Problem booting OS on IDE PCI adaptor card with Grub in MBR of hda

Nigel Henry cave.dnb at tiscali.fr
Wed Jul 12 23:04:29 UTC 2006


On Wednesday 12 July 2006 17:43, Mikkel L. Ellertson wrote:
> Nigel Henry wrote:
> > Hi.  I have on my old Gateway 500, 3 harddrives, and 3 ROM drives.
> > hda, and hdb (both harddrives) are on the first IDE controller on the
> > mobo. hdc, and hdd (cdrom, and cdwriter) are on the 2nd IDE controller on
> > the mobo. hde (harddrive) is on the first IDE controller of the PCI
> > adaptor card, and. hdg (dvdrom) is on the 2nd IDE controller of the PCI
> > adaptor card.
> >
> > FC2's (hdb) Grub is in the MBR of hda, (Win ME is on hda).  FC3, and 2
> > instances of FC5 are on other partitions of hda, and hdb, with their Grub
> > bootloaders in their respective / partitions, and I can chainload from
> > Grub in the MBR to these other Grub's, and everyone boots up ok.
> >
> > The problem is with FC1 (hde) on the IDE PCI adaptor card. Again it's 
> > Grub is in FC1's / partition, but I cannot set up a chainloader to it
> > like the other OS's. When I bootup, and select FC1 on Grubs menu, I get a
> > "no such disc" returned. Incidentally I can boot FC1 from a floppy ok,
> > and is the way I've been booting it since 2003.
> >
> > Also when any of the other OS's is booted up, I have no problem with the
> > dvdrom drive, or hde, and can mount it, transfer files back and forth
> > from it, and so on.
> >
> > I saw some posts about Grubs drive map, but there is hardly any info
> > about it on the Grub site. Anyway I looked at the drive map of Grub (in
> > the MBR) and see that it only has 3 entries. fd0, hda, and hdb (no hde).
> > I admit i'm poking around in the dark, but added and entry for hde to the
> > drive map. Rebooted, but still getting a "no such disc" for FC1 on hde.
> >
> > If this missing hde from the drive map is the problem, am I supposed to
> > reinstall Grub to the MBR after making changes to the map?
> >
> > Any help is really appreciated.
> >
> > Nigel.
>
> Yes, you have to run grub-install after updating the drive map. But
> this may not solve the problem. If your BIOS does not know how to
> access the drives on the Silicon Graphics card, and you chainload
> the copy of Grub on the MBR of hde, that first stage tries to use
> the BIOS to load the second stage. The reason the floppy boot works
> is that both the first and second stages are on the floppy, so Grub
> can use its own code to access the drive.
>
> Mikkel

Hi Mikkel. Thanks for explaining how the floppy boot works. From FC2 I 
ran /sbin/grub-install /dev/hda, which was successfull and displayed my 
edited drive map. Rebooted, but still no go, and a "no such disk" when trying 
to boot FC1. Next I booted up Win ME on the basis that at least I can see 
what it says about the card, as I'd used the supplied boot floppy to install 
the drivers on that. According to the device manager there are no problems 
with the card, the only difference from the cards handbook was that the 
handbook said that I would find the card in harddrive controllers, but it was 
actually listed in scsi controllers. Not much help there.

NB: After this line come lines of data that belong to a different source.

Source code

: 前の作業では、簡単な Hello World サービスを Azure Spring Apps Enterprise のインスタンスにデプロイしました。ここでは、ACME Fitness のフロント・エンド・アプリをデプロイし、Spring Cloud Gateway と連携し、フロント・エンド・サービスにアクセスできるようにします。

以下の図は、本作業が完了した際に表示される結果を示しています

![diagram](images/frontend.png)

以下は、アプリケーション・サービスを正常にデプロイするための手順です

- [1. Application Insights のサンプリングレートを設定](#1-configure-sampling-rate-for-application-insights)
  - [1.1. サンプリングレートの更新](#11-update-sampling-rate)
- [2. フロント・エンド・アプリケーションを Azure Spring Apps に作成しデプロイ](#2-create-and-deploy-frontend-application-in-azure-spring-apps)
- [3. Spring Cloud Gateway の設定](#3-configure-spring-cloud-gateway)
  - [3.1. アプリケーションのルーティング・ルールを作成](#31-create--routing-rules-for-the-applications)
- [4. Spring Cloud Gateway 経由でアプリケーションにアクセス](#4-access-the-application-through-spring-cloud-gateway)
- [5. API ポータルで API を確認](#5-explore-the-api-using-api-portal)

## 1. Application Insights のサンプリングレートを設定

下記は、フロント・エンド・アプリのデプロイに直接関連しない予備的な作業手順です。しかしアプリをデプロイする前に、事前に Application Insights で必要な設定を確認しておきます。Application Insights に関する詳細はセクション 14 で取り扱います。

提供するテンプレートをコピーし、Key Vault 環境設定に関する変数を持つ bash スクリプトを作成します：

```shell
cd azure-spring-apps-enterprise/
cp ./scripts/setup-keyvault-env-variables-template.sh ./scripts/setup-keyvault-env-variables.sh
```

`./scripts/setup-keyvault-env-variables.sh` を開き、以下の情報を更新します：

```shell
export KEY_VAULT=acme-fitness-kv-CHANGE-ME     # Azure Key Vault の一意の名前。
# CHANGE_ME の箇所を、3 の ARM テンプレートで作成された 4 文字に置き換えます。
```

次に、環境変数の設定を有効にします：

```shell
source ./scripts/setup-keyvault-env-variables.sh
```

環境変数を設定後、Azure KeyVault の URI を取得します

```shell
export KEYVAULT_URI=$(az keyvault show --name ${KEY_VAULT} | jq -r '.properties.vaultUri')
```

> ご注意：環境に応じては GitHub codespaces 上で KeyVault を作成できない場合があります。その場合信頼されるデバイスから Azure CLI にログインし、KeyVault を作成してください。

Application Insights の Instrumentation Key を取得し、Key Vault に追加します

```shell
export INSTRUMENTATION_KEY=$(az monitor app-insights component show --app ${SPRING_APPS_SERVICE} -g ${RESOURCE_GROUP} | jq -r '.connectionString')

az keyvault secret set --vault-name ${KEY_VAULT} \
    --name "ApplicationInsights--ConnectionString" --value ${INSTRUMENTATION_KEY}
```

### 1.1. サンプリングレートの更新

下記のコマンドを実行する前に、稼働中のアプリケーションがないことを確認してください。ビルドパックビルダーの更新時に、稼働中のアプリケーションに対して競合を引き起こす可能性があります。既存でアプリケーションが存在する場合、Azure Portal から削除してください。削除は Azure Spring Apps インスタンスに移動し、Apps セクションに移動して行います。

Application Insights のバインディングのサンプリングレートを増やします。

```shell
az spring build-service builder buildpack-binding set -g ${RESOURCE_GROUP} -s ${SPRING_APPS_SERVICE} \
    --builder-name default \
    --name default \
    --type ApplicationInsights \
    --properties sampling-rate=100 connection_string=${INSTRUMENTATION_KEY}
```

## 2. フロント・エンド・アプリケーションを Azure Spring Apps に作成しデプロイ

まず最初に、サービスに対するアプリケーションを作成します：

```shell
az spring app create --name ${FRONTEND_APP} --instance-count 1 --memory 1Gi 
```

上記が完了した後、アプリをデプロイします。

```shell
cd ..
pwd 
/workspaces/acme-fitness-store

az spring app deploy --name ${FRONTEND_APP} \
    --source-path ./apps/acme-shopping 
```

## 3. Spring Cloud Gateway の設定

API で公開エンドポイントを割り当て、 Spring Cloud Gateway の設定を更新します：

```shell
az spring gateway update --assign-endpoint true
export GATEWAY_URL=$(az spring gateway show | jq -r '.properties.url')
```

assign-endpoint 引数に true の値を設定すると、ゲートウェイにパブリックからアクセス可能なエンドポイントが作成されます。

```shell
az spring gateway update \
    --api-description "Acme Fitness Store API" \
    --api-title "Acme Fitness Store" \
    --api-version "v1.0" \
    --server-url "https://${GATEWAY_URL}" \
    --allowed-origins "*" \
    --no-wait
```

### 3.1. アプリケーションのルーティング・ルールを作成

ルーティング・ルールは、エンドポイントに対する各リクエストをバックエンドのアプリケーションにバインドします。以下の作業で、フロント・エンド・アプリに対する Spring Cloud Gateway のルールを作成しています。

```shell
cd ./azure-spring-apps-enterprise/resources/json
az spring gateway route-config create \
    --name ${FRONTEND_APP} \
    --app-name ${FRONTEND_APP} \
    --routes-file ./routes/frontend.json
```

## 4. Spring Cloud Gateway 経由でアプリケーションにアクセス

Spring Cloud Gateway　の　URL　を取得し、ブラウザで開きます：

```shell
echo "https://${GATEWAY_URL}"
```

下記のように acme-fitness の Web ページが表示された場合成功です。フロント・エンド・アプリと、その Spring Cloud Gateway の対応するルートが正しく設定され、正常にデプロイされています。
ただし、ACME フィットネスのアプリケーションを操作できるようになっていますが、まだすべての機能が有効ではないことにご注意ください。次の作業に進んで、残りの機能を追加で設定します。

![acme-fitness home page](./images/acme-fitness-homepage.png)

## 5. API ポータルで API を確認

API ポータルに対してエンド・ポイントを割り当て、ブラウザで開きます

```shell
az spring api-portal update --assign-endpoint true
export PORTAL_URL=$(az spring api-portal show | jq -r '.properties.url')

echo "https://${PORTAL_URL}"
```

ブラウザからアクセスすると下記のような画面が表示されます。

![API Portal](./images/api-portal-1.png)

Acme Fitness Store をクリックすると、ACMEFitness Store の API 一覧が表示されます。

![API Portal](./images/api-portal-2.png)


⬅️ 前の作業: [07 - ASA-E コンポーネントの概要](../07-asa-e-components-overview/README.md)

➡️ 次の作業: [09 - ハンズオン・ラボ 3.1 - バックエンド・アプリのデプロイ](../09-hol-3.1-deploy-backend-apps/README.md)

Next I venture into the BIOS. In the boot section the dvdrom (hdg) is listed 
last on the list. Also, all 3 harddrives are showing in the BIOS. 

Running out of ideas here, but thought I'd try to boot from the dvdrom drive, 
and moved it up to before the harddrive. Then tried Knoppix 5.0, but it gave 
me a boot failed. Not being sure if dvdrom drives can boot cdroms I found my 
only dvdrom for mdk 10.1, and tried that. The output from that try was:

Isolinux 1.76 Mandrake Isolinux:
Disk error 01,  AX = 423B, Drive 00
Boot failed: press a key to retry...
Zilch!. Had to hard reset.

I somehow think that this is going to end up going nowhere. I will either have 
to put up with using the floppy for FC1, which Fedora legacy are dropping in 
the next few days, but that's my choice if I want to continue using it. Or I 
can move FC1 to either hda or hdb, which I don't know how to do, and just use 
hde, which is on the IDE PCI adaptor card for backups , and data, as it works 
ok once the system is booted up.

Unless you have any further ideas, I suppose it's a case of "you can't win em 
all" Nigel.
> --
>
>   Do not meddle in the affairs of dragons,
> for thou art crunchy and taste good with Ketchup!